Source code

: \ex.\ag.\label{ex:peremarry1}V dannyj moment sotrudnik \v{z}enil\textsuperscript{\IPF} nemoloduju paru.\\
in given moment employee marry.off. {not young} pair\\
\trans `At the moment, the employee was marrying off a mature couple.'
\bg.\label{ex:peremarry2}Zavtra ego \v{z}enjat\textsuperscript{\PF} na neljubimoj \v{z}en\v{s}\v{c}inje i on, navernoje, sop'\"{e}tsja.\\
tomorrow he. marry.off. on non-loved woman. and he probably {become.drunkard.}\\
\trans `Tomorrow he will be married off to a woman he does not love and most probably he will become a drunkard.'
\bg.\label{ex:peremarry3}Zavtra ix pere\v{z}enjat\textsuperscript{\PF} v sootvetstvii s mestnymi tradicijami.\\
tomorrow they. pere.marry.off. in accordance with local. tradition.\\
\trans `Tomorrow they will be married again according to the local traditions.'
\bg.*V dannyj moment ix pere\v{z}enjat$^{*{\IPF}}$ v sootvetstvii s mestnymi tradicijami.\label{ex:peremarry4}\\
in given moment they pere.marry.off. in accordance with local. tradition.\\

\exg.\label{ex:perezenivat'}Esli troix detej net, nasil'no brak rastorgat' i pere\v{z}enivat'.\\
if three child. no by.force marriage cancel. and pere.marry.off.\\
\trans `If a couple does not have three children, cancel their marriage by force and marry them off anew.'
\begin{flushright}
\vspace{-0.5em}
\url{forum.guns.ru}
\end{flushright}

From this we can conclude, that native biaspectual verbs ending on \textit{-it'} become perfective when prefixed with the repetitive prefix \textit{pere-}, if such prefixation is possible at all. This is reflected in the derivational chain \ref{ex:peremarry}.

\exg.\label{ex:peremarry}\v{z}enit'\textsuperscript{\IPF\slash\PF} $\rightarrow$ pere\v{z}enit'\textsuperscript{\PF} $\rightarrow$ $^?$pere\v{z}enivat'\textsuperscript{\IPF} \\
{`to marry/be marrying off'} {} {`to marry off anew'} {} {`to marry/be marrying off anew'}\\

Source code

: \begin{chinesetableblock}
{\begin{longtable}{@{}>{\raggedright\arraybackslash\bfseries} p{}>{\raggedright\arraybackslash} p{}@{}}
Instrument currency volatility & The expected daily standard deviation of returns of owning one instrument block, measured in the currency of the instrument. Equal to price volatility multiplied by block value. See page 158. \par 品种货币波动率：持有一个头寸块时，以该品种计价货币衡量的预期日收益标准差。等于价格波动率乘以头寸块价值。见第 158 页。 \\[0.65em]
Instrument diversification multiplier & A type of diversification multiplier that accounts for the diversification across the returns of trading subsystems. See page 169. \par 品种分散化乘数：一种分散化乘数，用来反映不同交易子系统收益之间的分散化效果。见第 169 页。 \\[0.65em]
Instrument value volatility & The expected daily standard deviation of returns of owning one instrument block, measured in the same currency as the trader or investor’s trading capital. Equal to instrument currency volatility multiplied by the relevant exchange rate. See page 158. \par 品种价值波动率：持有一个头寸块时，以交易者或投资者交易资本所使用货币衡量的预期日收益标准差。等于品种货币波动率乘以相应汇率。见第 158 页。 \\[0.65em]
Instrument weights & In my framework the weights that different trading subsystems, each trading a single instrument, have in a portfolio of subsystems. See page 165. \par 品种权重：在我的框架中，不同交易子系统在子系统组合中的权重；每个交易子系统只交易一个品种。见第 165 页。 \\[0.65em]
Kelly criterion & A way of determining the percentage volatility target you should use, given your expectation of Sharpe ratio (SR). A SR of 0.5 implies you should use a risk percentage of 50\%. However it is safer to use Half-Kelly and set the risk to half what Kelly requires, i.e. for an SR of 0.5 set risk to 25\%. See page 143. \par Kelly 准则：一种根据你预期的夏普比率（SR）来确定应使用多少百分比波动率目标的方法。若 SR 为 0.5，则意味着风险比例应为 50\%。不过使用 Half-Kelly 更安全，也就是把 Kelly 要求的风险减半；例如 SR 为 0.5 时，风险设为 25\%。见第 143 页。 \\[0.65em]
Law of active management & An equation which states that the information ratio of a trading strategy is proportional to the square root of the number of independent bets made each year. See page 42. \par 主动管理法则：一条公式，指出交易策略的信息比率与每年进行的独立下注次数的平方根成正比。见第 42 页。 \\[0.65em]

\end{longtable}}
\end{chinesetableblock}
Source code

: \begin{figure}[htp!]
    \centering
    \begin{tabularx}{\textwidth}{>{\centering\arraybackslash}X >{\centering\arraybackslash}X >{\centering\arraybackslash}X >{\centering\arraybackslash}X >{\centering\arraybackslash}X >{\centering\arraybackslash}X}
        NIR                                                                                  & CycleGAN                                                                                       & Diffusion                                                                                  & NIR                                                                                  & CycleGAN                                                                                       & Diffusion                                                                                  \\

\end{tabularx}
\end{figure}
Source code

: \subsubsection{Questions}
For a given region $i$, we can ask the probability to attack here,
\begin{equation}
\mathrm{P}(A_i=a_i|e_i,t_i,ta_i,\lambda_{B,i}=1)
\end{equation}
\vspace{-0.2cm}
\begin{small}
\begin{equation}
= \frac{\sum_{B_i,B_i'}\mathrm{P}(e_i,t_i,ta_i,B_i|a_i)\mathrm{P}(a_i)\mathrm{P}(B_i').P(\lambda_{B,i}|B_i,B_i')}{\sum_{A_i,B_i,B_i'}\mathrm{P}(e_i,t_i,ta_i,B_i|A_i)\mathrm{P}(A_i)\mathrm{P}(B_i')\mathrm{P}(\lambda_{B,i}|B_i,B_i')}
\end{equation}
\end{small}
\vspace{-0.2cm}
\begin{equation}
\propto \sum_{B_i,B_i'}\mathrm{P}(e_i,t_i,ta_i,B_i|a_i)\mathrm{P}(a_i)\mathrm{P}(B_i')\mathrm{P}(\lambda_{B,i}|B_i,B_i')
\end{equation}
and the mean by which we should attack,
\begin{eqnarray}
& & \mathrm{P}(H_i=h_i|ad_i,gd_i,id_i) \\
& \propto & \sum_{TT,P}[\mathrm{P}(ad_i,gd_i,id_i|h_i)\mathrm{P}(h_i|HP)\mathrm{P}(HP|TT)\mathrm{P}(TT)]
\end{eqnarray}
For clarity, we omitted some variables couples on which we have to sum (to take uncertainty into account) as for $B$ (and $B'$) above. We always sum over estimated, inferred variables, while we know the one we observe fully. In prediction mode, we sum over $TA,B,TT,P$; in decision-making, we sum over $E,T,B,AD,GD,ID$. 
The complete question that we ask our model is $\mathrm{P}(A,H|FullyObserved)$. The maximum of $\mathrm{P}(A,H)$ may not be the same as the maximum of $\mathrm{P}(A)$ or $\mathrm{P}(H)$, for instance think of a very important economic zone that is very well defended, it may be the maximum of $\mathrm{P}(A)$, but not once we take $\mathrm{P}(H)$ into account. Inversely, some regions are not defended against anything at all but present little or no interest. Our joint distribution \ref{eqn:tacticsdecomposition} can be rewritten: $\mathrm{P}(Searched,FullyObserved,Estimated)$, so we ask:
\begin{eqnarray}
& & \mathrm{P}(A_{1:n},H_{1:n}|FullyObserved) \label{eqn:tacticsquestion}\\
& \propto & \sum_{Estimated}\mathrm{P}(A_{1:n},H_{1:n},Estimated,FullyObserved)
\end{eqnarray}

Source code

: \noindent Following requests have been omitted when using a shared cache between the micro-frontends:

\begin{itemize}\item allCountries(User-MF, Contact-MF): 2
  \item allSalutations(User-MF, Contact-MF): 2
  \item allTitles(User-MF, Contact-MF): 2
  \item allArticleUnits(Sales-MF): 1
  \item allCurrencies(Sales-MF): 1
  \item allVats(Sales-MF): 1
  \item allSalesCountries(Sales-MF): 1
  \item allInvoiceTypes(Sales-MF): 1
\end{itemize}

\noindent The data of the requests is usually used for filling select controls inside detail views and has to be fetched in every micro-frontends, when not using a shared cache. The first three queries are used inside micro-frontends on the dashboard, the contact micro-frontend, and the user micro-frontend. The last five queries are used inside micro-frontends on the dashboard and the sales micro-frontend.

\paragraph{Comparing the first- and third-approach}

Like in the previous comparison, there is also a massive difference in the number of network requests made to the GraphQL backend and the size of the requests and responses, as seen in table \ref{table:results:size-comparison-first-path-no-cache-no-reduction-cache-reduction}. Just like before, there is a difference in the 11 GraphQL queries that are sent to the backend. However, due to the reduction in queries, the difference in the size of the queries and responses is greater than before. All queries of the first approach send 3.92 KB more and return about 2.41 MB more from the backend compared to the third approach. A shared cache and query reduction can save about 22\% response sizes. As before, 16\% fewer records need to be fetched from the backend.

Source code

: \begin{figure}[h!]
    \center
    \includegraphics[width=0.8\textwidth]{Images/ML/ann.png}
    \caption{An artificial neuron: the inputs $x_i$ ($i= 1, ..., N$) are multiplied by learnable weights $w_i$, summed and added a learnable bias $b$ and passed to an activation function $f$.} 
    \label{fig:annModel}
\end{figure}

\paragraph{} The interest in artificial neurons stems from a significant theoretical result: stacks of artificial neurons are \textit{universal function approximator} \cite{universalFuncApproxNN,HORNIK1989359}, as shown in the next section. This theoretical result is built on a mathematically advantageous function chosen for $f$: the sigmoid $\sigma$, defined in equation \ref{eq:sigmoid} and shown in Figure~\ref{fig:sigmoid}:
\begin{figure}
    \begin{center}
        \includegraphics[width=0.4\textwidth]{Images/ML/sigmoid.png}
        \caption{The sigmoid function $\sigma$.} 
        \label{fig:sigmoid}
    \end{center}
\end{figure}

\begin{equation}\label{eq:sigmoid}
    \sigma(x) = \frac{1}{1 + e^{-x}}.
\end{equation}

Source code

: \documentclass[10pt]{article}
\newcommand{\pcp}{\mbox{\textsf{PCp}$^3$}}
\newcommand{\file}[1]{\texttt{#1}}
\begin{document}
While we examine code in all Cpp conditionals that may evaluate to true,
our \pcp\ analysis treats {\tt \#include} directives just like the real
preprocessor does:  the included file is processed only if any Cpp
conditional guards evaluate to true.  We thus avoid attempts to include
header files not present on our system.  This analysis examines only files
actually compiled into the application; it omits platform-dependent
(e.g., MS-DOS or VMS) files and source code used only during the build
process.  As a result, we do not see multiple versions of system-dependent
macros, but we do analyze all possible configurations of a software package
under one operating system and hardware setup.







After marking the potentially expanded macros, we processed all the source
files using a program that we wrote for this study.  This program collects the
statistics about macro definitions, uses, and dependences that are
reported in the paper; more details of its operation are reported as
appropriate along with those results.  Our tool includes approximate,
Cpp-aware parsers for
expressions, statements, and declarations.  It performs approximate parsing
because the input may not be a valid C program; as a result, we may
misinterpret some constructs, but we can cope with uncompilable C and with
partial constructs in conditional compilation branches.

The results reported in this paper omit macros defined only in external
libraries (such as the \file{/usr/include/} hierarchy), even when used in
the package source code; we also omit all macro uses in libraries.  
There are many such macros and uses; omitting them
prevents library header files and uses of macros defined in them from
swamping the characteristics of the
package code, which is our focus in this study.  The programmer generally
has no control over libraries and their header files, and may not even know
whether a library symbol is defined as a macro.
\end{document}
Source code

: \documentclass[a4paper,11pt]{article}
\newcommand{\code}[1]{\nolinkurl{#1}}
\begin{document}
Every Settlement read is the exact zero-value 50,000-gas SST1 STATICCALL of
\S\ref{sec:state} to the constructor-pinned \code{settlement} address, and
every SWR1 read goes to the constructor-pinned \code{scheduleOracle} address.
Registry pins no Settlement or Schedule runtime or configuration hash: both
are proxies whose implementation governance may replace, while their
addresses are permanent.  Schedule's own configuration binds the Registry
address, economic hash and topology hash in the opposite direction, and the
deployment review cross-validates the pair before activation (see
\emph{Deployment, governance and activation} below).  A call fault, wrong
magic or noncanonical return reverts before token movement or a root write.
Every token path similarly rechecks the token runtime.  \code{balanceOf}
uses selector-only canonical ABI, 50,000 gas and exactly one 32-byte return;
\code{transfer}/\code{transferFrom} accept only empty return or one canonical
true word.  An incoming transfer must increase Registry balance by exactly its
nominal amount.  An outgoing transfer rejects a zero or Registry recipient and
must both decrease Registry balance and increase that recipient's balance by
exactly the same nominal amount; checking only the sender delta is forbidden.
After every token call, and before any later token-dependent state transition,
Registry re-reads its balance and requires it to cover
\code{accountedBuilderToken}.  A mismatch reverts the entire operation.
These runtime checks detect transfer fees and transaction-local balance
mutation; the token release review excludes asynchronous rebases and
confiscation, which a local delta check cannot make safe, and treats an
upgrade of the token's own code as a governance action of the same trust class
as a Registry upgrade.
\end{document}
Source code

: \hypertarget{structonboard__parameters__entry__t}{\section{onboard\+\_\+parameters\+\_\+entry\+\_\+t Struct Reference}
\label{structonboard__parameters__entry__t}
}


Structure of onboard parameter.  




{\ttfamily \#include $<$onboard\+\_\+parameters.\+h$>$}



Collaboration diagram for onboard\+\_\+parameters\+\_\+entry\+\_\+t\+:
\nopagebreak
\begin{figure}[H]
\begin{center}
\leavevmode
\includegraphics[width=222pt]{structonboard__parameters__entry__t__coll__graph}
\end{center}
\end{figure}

-- Work instruction --
Repeat the entries above exactly, beginning at their first line and ending with the line that contains "From this we", with nothing added.

-- Reply --
Source code

: \ex.\ag.\label{ex:peremarry1}V dannyj moment sotrudnik \v{z}enil\textsuperscript{\IPF} nemoloduju paru.\\
in given moment employee marry.off. {not young} pair\\
\trans `At the moment, the employee was marrying off a mature couple.'
\bg.\label{ex:peremarry2}Zavtra ego \v{z}enjat\textsuperscript{\PF} na neljubimoj \v{z}en\v{s}\v{c}inje i on, navernoje, sop'\"{e}tsja.\\
tomorrow he. marry.off. on non-loved woman. and he probably {become.drunkard.}\\
\trans `Tomorrow he will be married off to a woman he does not love and most probably he will become a drunkard.'
\bg.\label{ex:peremarry3}Zavtra ix pere\v{z}enjat\textsuperscript{\PF} v sootvetstvii s mestnymi tradicijami.\\
tomorrow they. pere.marry.off. in accordance with local. tradition.\\
\trans `Tomorrow they will be married again according to the local traditions.'
\bg.*V dannyj moment ix pere\v{z}enjat$^{*{\IPF}}$ v sootvetstvii s mestnymi tradicijami.\label{ex:peremarry4}\\
in given moment they pere.marry.off. in accordance with local. tradition.\\

\exg.\label{ex:perezenivat'}Esli troix detej net, nasil'no brak rastorgat' i pere\v{z}enivat'.\\
if three child. no by.force marriage cancel. and pere.marry.off.\\
\trans `If a couple does not have three children, cancel their marriage by force and marry them off anew.'
\begin{flushright}
\vspace{-0.5em}
\url{forum.guns.ru}
\end{flushright}

From this we can conclude, that native biaspectual verbs ending on \textit{-it'} become perfective when prefixed with the repetitive prefix \textit{pere-}, if such prefixation is possible at all. This is reflected in the derivational chain \ref{ex:peremarry}.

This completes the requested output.